Per darvi una descrizione breve dell’accaduto potete leggere l’ articolo
pubblicato in agosto scorso sull’espresso, con qualche imprecisione
ma rende l’idea di quanto è successo a Carlo. Lo scorso Dicembre si è tenuto
il processo nella contea di Ventura CA, in processo ‘FARSA’, lo potete appurare
leggendo la documentazione che trovate in originale sul sito delle
trascrizioni ufficiali alla sezione Trial File e traduzione di alcune udienze
sul sito sulla
versione italiana in cui non è tradotto ancora tutto, siti realizzati
nella speranza di cambiare qualcosa in questo paese in cui se non sei un personaggio
sei ‘nessuno’.
Io Vi prego di leggere almeno le arringhe finali per rendervi conto che un uomo
è stato condannato, sulla base di pregiudizi, sulla base di situazioni che non
possono essersi verificate perché fisicamente e biologicamente impossibili,
oltre ogni legge logica e fisica. Cerco di spiegarmi meglio su quali siano le
colpe di Carlo: le colpe di Carlo, sempre secondo il procuratore:"L'imputato,
molto chiaramente, si immagina di essere un Don Giovanni, lui ama uscire ed
incontrare donne, lui ama parlare con le donne, lui ama come le donne lo fanno
sentire." (arringa dell'accusa pag 8 linea 21) Sono solo questi gli unici moventi
ascritti a Carlo.
Perchè l'accanimento? Di sicuro tutto è cominciato con una donna tradita, abbandonata
ed arrabbiata (arringa della difesa, pag.45 linea 21) tanto da negare di essere
stata abbandonata pur di cercare credibilità (arringa della difesa pag. 44 linea
1, pag 45 linea pag 46 linea 6). Il tutto è poi sicuramente evoluto nella classica
situazione "torna o ti denuncio" ; sono state addirittura presentate e-mails
della "vittima" in cui lei dichiara cose del tipo :"gli ho dato 3 settimane
per aggiustare le cose, e lui non pensa di avermi fatto niente. Quindi questa
è la storia. Becca" (arringa della difesa pag. 48 L11) La "vittima" ha addirittura
fatto queste dichiarazioni ai detectives della polizia: "ho provato a fare la
pace con lui, dargli una possibilità per riparare quello che ha fatto, ma lui
chiama altre donne parla con loro invece che con me (arringa difesa pag 46L18).

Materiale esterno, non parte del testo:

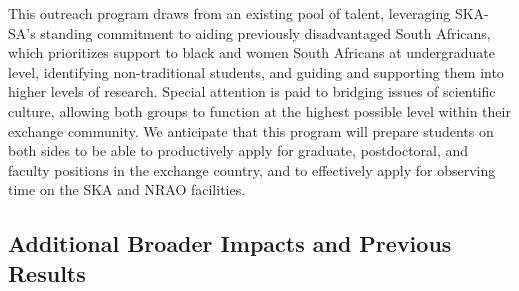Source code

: \documentclass[preprint]{aastex}
\newcommand{\compress}{\vspace{-0.25in}}
\begin{document}
This outreach program draws from an existing pool of talent, 
leveraging SKA-SA's standing commitment to aiding previously disadvantaged South Africans,
which prioritizes support to black and women South Africans at undergraduate level,
identifying non-traditional students, and guiding and supporting them into
higher levels of research.  
Special attention is paid to bridging issues of
scientific culture, allowing both groups to function at the highest possible
level within their exchange community.  We anticipate that this program will
prepare students on both sides to be able to productively apply for graduate,
postdoctoral, and faculty positions in the exchange country, and to effectively
apply for observing time on the SKA and NRAO facilities.  

\compress
\subsection{Additional Broader Impacts and Previous Results}
\label{sec:other_broader}

\end{document}
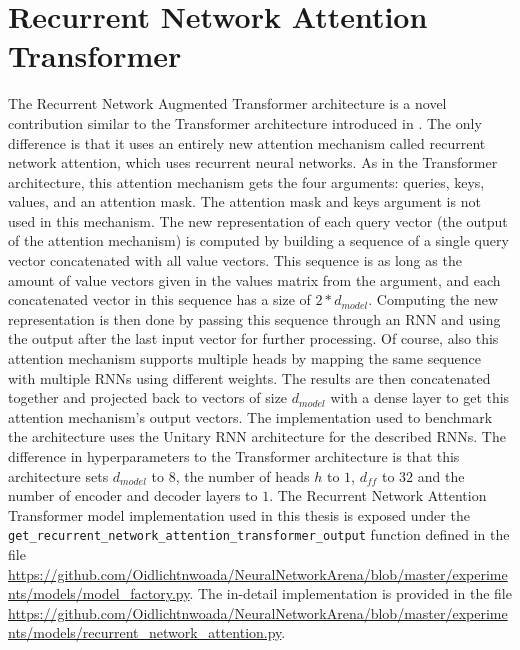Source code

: \documentclass[draft,final]{vutinfth} %
\begin{document}
    \section{Recurrent Network Attention Transformer} \label{rnatt}
    The Recurrent Network Augmented Transformer architecture is a novel contribution similar to the Transformer architecture introduced in .
    The only difference is that it uses an entirely new attention mechanism called recurrent network attention, which uses recurrent neural networks.
    As in the Transformer architecture, this attention mechanism gets the four arguments: queries, keys, values, and an attention mask.
    The attention mask and keys argument is not used in this mechanism.
    The new representation of each query vector (the output of the attention mechanism) is computed by building a sequence of a single query vector concatenated with all value vectors.
    This sequence is as long as the amount of value vectors given in the values matrix from the argument, and each concatenated vector in this sequence has a size of $2*d_{model}$.
    Computing the new representation is then done by passing this sequence through an RNN and using the output after the last input vector for further processing.
    Of course, also this attention mechanism supports multiple heads by mapping the same sequence with multiple RNNs using different weights.
    The results are then concatenated together and projected back to vectors of size $d_{model}$ with a dense layer to get this attention mechanism's output vectors.
    The implementation used to benchmark the architecture uses the Unitary RNN architecture for the described RNNs.
    The difference in hyperparameters to the Transformer architecture is that this architecture sets $d_{model}$ to $8$, the number of heads $h$ to $1$, $d_{ff}$ to $32$ and the number of encoder and decoder layers to $1$.
    The Recurrent Network Attention Transformer model implementation used in this thesis is exposed under the \texttt{get\_recurrent\_network\_attention\_transformer\_output} function defined in the file \url{https://github.com/Oidlichtnwoada/NeuralNetworkArena/blob/master/experiments/models/model_factory.py}.
    The in-detail implementation is provided in the file \url{https://github.com/Oidlichtnwoada/NeuralNetworkArena/blob/master/experiments/models/recurrent_network_attention.py}.
\end{document}
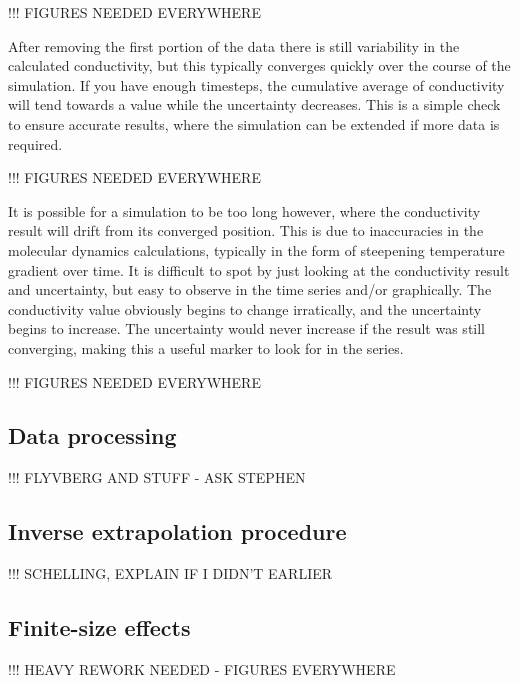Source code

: !!! FIGURES NEEDED EVERYWHERE

After removing the first portion of the data there is still variability in the calculated conductivity, but this typically converges quickly over the course of the simulation. If you have enough timesteps, the cumulative average of conductivity will tend towards a value while the uncertainty decreases. This is a simple check to ensure accurate results, where the simulation can be extended if more data is required.

!!! FIGURES NEEDED EVERYWHERE

It is possible for a simulation to be too long however, where the conductivity result will drift from its converged position. This is due to inaccuracies in the molecular dynamics calculations, typically in the form of steepening temperature gradient over time. It is difficult to spot by just looking at the conductivity result and uncertainty, but easy to observe in the time series and/or graphically. The conductivity value obviously begins to change irratically, and the uncertainty begins to increase. The uncertainty would never increase if the result was still converging, making this a useful marker to look for in the series.

!!! FIGURES NEEDED EVERYWHERE


\subsection{\label{sec:3.DM.data}Data processing}

!!! FLYVBERG AND STUFF - ASK STEPHEN


\subsection{\label{sec:3.DM.extrap}Inverse extrapolation procedure}

!!! SCHELLING, EXPLAIN IF I DIDN'T EARLIER


\subsection{\label{sec:3.DM.fse}Finite-size effects}

!!! HEAVY REWORK NEEDED - FIGURES EVERYWHERE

Quando finalmente all'udienza preliminare del 25 agosto 2005 tutto ciò è venuto
alla luce con l'aggiunta di una descrizione surreale ed impossibile dei fatti
ascritti (arringa della difesa pag 52 linea 20, pag 57 linea 6, pag 61 linea
28, pag 64 linea 20, pag 65 linea 21, pag 68 lina26, pag 71 linea 27) era ormai
troppo tardi per risolvere un anno e mezzo di carcere speso da Carlo in Germania
e in California, è allora che il procuratore si è visto costretto a cercare
di accusare Carlo di qualcosa ad ogni costo ed ha offerto a Carlo di dichiararsi
colpevole di Stupro ed andarsene a casa in un paio di mesi: "se vuoi che l'inferno
finisca di che sei colpevole e ti lasciamo libero".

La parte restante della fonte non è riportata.